Indeed, on the day of Thompson's public exoneration, Brenda Mayfield, Tangie's mother, told reporters, "I'm happy they've made an arrest, but I just can't see this being a robbery, since nothing was taken.... I think someone hired these people to kill my daughter." Mayfield, now Brenda Williams, stood to receive the $200,000 life-insurance benefit had Thompson been convicted in Tangie's death. She declined to be interviewed for this story.
Thompson is still angry at his former wife for bringing their" son into Andre White's world, and he feels guilty for not having done more about it. He lives by himself these days, rooming only with the past. (He and Heisser are no longer involved, though they remain friends and business associates.) Devyn's death left a hollow in Bennie's life, and all he is waiting for is the day when the last trial is over and he will have the space and time to mourn.
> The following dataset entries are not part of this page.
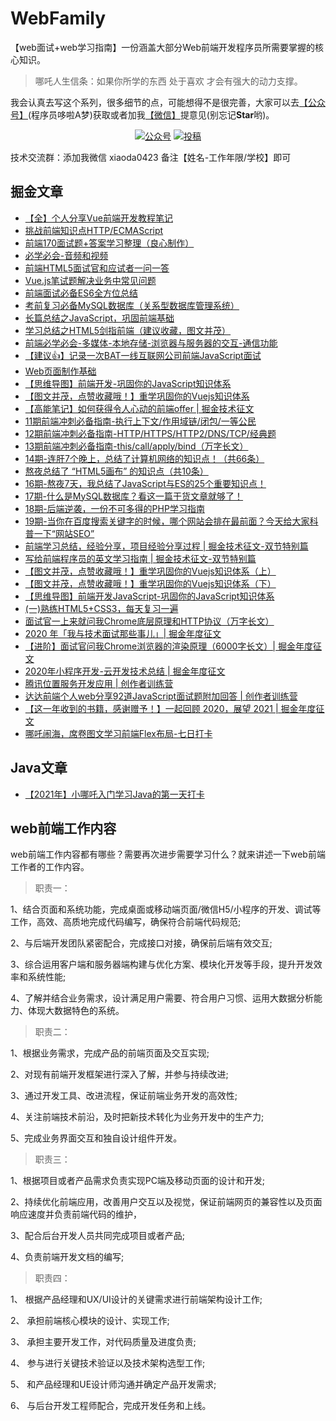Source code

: # WebFamily
【web面试+web学习指南】一份涵盖大部分Web前端开发程序员所需要掌握的核心知识。

> 哪吒人生信条：如果你所学的东西 处于喜欢 才会有强大的动力支撑。

我会认真去写这个系列，很多细节的点，可能想得不是很完善，大家可以去[【公众号】](#公众号)(程序员哆啦A梦)获取或者加我[【微信】](#微信)提意见(别忘记**Star**哟)。

<p align="center">
  <a href="https://juejin.cn/user/1451011081249175"><img src="https://img.shields.io/badge/juejin-掘金-blue.svg" alt="公众号"></a>
  <a href="https://blog.csdn.net/qq_36232611?spm=1000.2115.3001.5343"><img src="https://img.shields.io/badge/csdn-CSDN-red.svg" alt="投稿"></a>
</p>

技术交流群：添加我微信  xiaoda0423  备注【姓名-工作年限/学校】即可

## 掘金文章

- [【全】个人分享Vue前端开发教程笔记]()
- [挑战前端知识点HTTP/ECMAScript](https://juejin.cn/post/6918735942710722574)
- [前端170面试题+答案学习整理（良心制作）](https://juejin.cn/post/6917635279423537165)
- [必学必会-音频和视频](https://juejin.cn/post/6918011549231775751)
- [前端HTML5面试官和应试者一问一答](https://juejin.cn/post/6917044041863397383)
- [Vue.js笔试题解决业务中常见问题](https://juejin.cn/post/6916664414422695949)
- [前端面试必备ES6全方位总结](https://juejin.cn/post/6844904067764846600)
- [考前复习必备MySQL数据库（关系型数据库管理系统）](https://juejin.cn/post/6844904070621331470)
- [长篇总结之JavaScript，巩固前端基础](https://juejin.cn/post/6844904078934278158)
- [学习总结之HTML5剑指前端（建议收藏，图文并茂）](https://juejin.cn/post/6844904082629459975)
- [前端必学必会-多媒体-本地存储-浏览器与服务器的交互-通信功能](https://juejin.cn/post/6844904084592394253)
- [【建议👍】记录一次BAT一线互联网公司前端JavaScript面试](https://juejin.cn/post/6844904090225360904)
- [Web页面制作基础](https://juejin.cn/post/6844904104712470535)
- [【思维导图】前端开发-巩固你的JavaScript知识体系](https://juejin.cn/post/6844904106243391495)
- [【图文并茂，点赞收藏哦！】重学巩固你的Vuejs知识体系](https://juejin.cn/post/6844904117337341959)
- [【高能笔记】如何获得令人心动的前端offer | 掘金技术征文](https://juejin.cn/post/6844904159414583303)
- [11期前端冲刺必备指南-执行上下文/作用域链/闭包/一等公民](https://juejin.cn/post/6844904161532706823)
- [12期前端冲刺必备指南-HTTP/HTTPS/HTTP2/DNS/TCP/经典题](https://juejin.cn/post/6844904163453714445)
- [13期前端冲刺必备指南-this/call/apply/bind（万字长文）](https://juejin.cn/post/6844904186069401607)
- [14期-连肝7个晚上，总结了计算机网络的知识点！（共66条）](https://juejin.cn/post/6850037263116533773)
- [熬夜总结了 “HTML5画布” 的知识点（共10条）](https://juejin.cn/post/6855448306517344263)
- [16期-熬夜7天，我总结了JavaScript与ES的25个重要知识点！](https://juejin.cn/post/6872521948015329293)
- [17期-什么是MySQL数据库？看这一篇干货文章就够了！](https://juejin.cn/post/6873260361840066568)
- [18期-后端逆袭，一份不可多得的PHP学习指南](https://juejin.cn/post/6875524267069734926)
- [19期-当你在百度搜索关键字的时候，哪个网站会排在最前面？今天给大家科普一下“网站SEO”](https://juejin.cn/post/6878164870811484173)
- [前端学习总结，经验分享，项目经验分享过程 | 掘金技术征文-双节特别篇](https://juejin.cn/post/6878889170790514695)
- [写给前端程序员的英文学习指南 | 掘金技术征文-双节特别篇](https://juejin.cn/post/6881058295348461575)
- [【图文并茂，点赞收藏哦！】重学巩固你的Vuejs知识体系（上）](https://juejin.cn/post/6885134472929345544)
- [【图文并茂，点赞收藏哦！】重学巩固你的Vuejs知识体系（下）](https://juejin.cn/post/6885134945929412615)
- [【思维导图】前端开发JavaScript-巩固你的JavaScript知识体系](https://juejin.cn/post/6885538562180120583)
- [(一)熟练HTML5+CSS3，每天复习一遍](https://juejin.cn/post/6887002831661121549)
- [面试官一上来就问我Chrome底层原理和HTTP协议（万字长文）](https://juejin.cn/post/6900724539833516040)
- [2020 年「我与技术面试那些事儿」| 掘金年度征文](https://juejin.cn/post/6902220205910179854)
- [【进阶】面试官问我Chrome浏览器的渲染原理（6000字长文）| 掘金年度征文](https://juejin.cn/post/6905946191193325582)
- [2020年小程序开发-云开发技术总结 | 掘金年度征文](https://juejin.cn/post/6907612752777641991)
- [腾讯位置服务开发应用 | 创作者训练营](https://juejin.cn/post/6909784318856396808)
- [达达前端个人web分享92道JavaScript面试题附加回答 | 创作者训练营](https://juejin.cn/post/6913480482638266382)
- [【这一年收到的书籍，感谢赠予！】一起回顾 2020，展望 2021 | 掘金年度征文](https://juejin.cn/post/6915030556430303246)
- [哪吒闹海，席卷图文学习前端Flex布局-七日打卡](https://juejin.cn/post/6916162359765663752)

## Java文章
- [【2021年】小哪吒入门学习Java的第一天打卡](https://juejin.cn/post/6918306087795949582)

## web前端工作内容

web前端工作内容都有哪些？需要再次进步需要学习什么？就来讲述一下web前端工作者的工作内容。

> 职责一：

1、结合页面和系统功能，完成桌面或移动端页面/微信H5/小程序的开发、调试等工作，高效、高质地完成代码编写，确保符合前端代码规范;

2、与后端开发团队紧密配合，完成接口对接，确保前后端有效交互;

3、综合运用客户端和服务器端构建与优化方案、模块化开发等手段，提升开发效率和系统性能;

4、了解并结合业务需求，设计满足用户需要、符合用户习惯、运用大数据分析能力、体现大数据特色的系统。

> 职责二：

1、根据业务需求，完成产品的前端页面及交互实现;

2、对现有前端开发框架进行深入了解，并参与持续改进;

3、通过开发工具、改进流程，保证前端业务开发的高效性;

4、关注前端技术前沿，及时把新技术转化为业务开发中的生产力;

5、完成业务界面交互和独自设计组件开发。

> 职责三：

1、根据项目或者产品需求负责实现PC端及移动页面的设计和开发;

2、持续优化前端应用，改善用户交互以及视觉，保证前端网页的兼容性以及页面响应速度并负责前端代码的维护，

3、配合后台开发人员共同完成项目或者产品;

4、负责前端开发文档的编写;

> 职责四：

1、 根据产品经理和UX/UI设计的关键需求进行前端架构设计工作;

2、 承担前端核心模块的设计、实现工作;

3、 承担主要开发工作，对代码质量及进度负责;

4、 参与进行关键技术验证以及技术架构选型工作;

5、 和产品经理和UE设计师沟通并确定产品开发需求;

6、 与后台开发工程师配合，完成开发任务和上线。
"Once they're all convicted, I can grieve over my son," he says. "I used to call him after every game. 'You see Daddy play on TV today?' If I didn't do well, he'd say, 'You didn't do nothin' today, Daddy.' If I had a good game, he'd say, I saw you knock that man down! Grrrr!' He loved football. He was special. Nothing will ever bring my son back. I'll be an old man sitting around telling young people about it. It will never be over for me."